VIRGINIA BEACH, Virginia -- Political pundits are predicting the 2010 midterm election will create a historic realignment which will shape the country's political future for decades. That was the topic of a special event as conservatives and liberals squared off at the eighth annual Clash of the Titans debate at Regent University in Virginia Beach, Va., this past weekend.
Dr. Pat Robertson, founder of the Christian Broadcasting Network and Regent University, introduced former White House Advisor David Gergen, who moderated the debate.
The discussion focused on America at the crossroads and in Gergen's words, this could be one of the most consequential midterm elections in our lifetime.
"We are asking today about whether America is going to go left or go right," Gergen said. "But we're also asking the question of whether America is going to continue to go up, or America is going to go down."

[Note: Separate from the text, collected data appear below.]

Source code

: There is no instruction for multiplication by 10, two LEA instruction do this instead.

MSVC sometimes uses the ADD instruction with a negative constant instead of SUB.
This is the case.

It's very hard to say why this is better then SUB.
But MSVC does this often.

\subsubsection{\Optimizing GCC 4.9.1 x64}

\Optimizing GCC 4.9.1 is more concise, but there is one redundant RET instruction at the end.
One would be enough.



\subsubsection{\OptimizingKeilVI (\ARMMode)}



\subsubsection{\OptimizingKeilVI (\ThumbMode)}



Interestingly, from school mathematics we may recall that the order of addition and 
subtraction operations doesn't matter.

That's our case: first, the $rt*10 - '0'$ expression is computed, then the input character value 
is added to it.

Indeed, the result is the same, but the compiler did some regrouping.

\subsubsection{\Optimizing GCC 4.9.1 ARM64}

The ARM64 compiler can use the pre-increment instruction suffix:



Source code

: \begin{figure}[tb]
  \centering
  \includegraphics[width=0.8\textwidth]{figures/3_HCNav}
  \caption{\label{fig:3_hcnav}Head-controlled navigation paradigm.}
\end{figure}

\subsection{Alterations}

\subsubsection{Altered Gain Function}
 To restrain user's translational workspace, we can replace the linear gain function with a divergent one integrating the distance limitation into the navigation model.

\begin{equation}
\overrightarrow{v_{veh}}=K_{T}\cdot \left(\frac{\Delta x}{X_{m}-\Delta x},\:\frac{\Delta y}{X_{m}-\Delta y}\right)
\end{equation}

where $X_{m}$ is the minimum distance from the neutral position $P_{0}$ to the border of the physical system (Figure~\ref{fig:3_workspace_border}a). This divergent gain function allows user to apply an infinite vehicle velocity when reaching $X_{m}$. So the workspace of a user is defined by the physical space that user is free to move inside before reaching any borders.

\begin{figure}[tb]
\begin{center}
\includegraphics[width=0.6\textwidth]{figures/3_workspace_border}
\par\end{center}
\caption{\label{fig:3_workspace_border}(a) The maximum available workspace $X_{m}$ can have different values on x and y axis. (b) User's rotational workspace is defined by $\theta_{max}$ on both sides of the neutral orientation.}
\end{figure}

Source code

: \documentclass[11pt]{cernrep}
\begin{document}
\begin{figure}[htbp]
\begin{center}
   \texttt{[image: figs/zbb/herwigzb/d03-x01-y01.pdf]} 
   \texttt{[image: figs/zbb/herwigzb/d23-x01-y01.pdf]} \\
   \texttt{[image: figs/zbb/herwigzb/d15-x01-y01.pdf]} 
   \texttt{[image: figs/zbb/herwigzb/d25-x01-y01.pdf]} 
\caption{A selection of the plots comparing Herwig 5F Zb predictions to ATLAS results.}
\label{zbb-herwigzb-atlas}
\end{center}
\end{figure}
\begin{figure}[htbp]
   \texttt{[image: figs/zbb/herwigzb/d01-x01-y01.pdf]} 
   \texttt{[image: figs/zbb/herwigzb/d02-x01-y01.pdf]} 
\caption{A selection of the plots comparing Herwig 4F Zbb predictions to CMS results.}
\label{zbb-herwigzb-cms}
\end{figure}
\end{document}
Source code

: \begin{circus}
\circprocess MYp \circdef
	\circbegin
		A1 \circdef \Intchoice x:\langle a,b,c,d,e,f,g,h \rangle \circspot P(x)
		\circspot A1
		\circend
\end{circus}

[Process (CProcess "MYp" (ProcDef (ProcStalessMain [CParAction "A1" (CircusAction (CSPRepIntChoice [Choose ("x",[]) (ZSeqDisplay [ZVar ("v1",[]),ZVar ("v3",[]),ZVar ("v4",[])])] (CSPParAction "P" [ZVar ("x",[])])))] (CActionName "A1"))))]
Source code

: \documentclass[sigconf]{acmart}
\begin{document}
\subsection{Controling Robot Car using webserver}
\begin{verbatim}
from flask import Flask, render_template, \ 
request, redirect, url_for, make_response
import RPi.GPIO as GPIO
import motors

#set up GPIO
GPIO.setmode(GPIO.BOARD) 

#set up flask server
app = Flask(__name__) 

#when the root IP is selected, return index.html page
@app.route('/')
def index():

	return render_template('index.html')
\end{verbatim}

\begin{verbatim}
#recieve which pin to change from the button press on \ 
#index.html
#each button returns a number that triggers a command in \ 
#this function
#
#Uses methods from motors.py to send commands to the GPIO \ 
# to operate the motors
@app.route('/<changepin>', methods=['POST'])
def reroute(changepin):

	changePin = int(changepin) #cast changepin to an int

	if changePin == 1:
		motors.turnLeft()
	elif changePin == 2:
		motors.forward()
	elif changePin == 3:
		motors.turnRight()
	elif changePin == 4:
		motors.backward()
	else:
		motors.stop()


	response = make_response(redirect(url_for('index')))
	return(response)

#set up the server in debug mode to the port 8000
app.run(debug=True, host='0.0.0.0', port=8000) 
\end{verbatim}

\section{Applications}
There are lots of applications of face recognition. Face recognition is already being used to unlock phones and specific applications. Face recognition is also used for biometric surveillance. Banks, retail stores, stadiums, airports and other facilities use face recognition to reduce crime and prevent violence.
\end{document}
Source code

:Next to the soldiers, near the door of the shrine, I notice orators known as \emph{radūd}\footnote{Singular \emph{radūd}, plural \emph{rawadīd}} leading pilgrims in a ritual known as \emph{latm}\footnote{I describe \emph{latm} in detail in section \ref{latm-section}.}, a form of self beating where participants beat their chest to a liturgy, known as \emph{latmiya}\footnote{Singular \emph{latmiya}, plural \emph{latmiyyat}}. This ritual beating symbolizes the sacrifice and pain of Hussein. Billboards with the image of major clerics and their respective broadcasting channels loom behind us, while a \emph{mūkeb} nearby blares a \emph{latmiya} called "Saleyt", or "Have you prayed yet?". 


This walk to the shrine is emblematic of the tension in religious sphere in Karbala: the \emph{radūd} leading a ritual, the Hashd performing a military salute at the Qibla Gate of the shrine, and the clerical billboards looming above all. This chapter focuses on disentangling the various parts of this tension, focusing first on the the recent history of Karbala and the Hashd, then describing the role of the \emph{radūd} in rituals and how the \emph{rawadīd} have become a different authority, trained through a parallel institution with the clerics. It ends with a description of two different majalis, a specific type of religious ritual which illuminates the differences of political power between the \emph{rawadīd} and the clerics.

Democratic strategist James Carville acknowledged that things are looking dire for Democrats politically right now, but still came to the defense of President Barack Obama.
"Obama will create more jobs in 2010 than Bush created in eight years," Carville said. "I would like a response, please."
"I will give you a response," conservative columnist Charles Krauthammer responded. "It's a typical Democratic approach, liberal approach to talk about presidents as creating jobs. They don't. It is the private sector that creates jobs. What did Obama introduce? Instead, he added a trillion dollars worth of debt."
Krauthammer and commentator Laura Ingraham expressed that they believe an America jerked to the left the last two years is about to make a beeline for the right.
"And we're going to see Tuesday, freedom in action, where the people revolt against what they don't want," Ingraham said.
"November 2nd is not going to be an election," Krauthammer said. "It's going to be a restraining order."
However, Democratic Leadership Council Chairman Harold Ford, Jr. questioned how much good a turn to the right would bring.
"Republicans were in charge for eight years. You could have done it then," Ford said. "You did nothing. So here we are today with a president who at least has taken a step and is forcing a real debate."
Who won the Clash of Titans debate? Those who attended gave the nod to the right, but they agreed that everyone was well spoken and held their own ground very well.
"The right I thought had a good day, but I thought Ford was very impressive on the other side," said William Harrell, who attended the debate.
"There was a respect shown for both sides, and I think that's what's so key and what's so characteristic of debates here at Regent," said Glen Huff, another event attendee.